- [MATERIAL FOR THE TASK]:
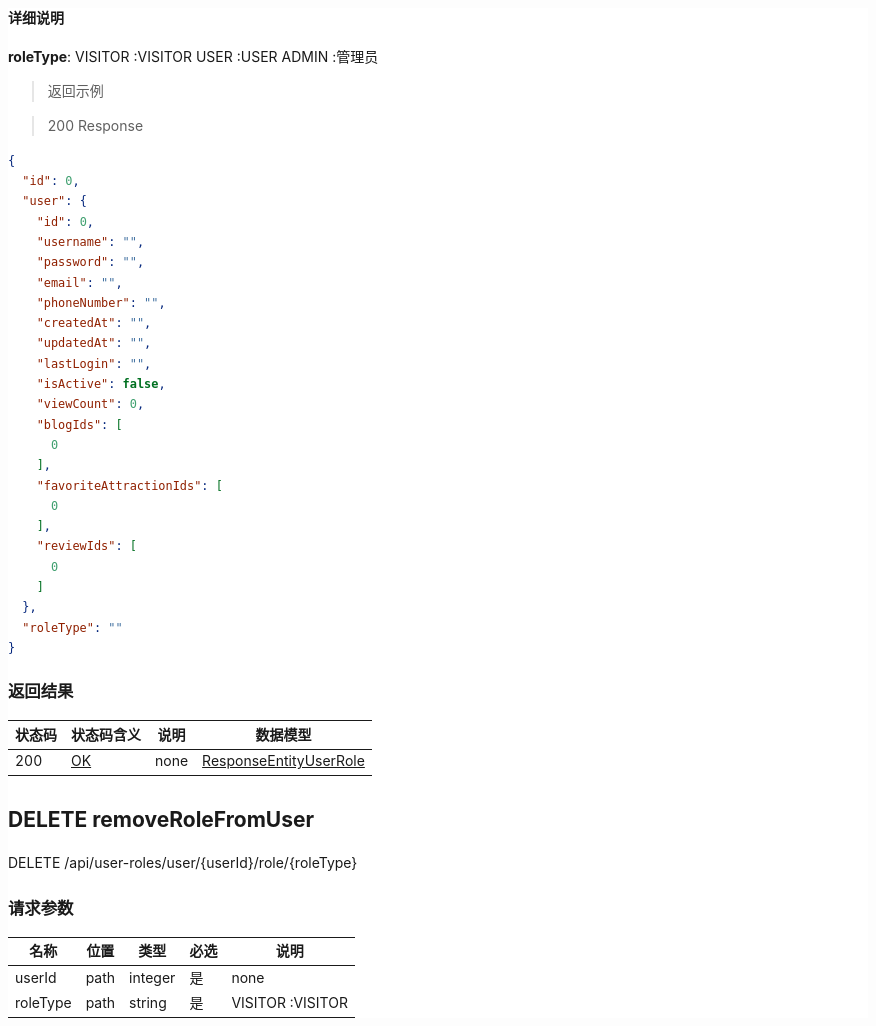 #### 详细说明

**roleType**:  VISITOR :VISITOR
USER :USER
ADMIN :管理员

> 返回示例

> 200 Response

```json
{
  "id": 0,
  "user": {
    "id": 0,
    "username": "",
    "password": "",
    "email": "",
    "phoneNumber": "",
    "createdAt": "",
    "updatedAt": "",
    "lastLogin": "",
    "isActive": false,
    "viewCount": 0,
    "blogIds": [
      0
    ],
    "favoriteAttractionIds": [
      0
    ],
    "reviewIds": [
      0
    ]
  },
  "roleType": ""
}
```

### 返回结果

|状态码|状态码含义|说明|数据模型|
|---|---|---|---|
|200|[OK](https://tools.ietf.org/html/rfc7231#section-6.3.1)|none|[ResponseEntityUserRole](#schemaresponseentityuserrole)|

## DELETE removeRoleFromUser

DELETE /api/user-roles/user/{userId}/role/{roleType}

### 请求参数

|名称|位置|类型|必选|说明|
|---|---|---|---|---|
|userId|path|integer| 是 |none|
|roleType|path|string| 是 | VISITOR :VISITOR|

- [EXERCISE OBJECTIVE]:
Give the data above again, exactly, with every picture removed.

- [RESULT]:
 #### 详细说明

**roleType**:  VISITOR :VISITOR
USER :USER
ADMIN :管理员

> 返回示例

> 200 Response

```json
{
  "id": 0,
  "user": {
    "id": 0,
    "username": "",
    "password": "",
    "email": "",
    "phoneNumber": "",
    "createdAt": "",
    "updatedAt": "",
    "lastLogin": "",
    "isActive": false,
    "viewCount": 0,
    "blogIds": [
      0
    ],
    "favoriteAttractionIds": [
      0
    ],
    "reviewIds": [
      0
    ]
  },
  "roleType": ""
}
```

### 返回结果

|状态码|状态码含义|说明|数据模型|
|---|---|---|---|
|200|[OK](https://tools.ietf.org/html/rfc7231#section-6.3.1)|none|[ResponseEntityUserRole](#schemaresponseentityuserrole)|

## DELETE removeRoleFromUser

DELETE /api/user-roles/user/{userId}/role/{roleType}

### 请求参数

|名称|位置|类型|必选|说明|
|---|---|---|---|---|
|userId|path|integer| 是 |none|
|roleType|path|string| 是 | VISITOR :VISITOR|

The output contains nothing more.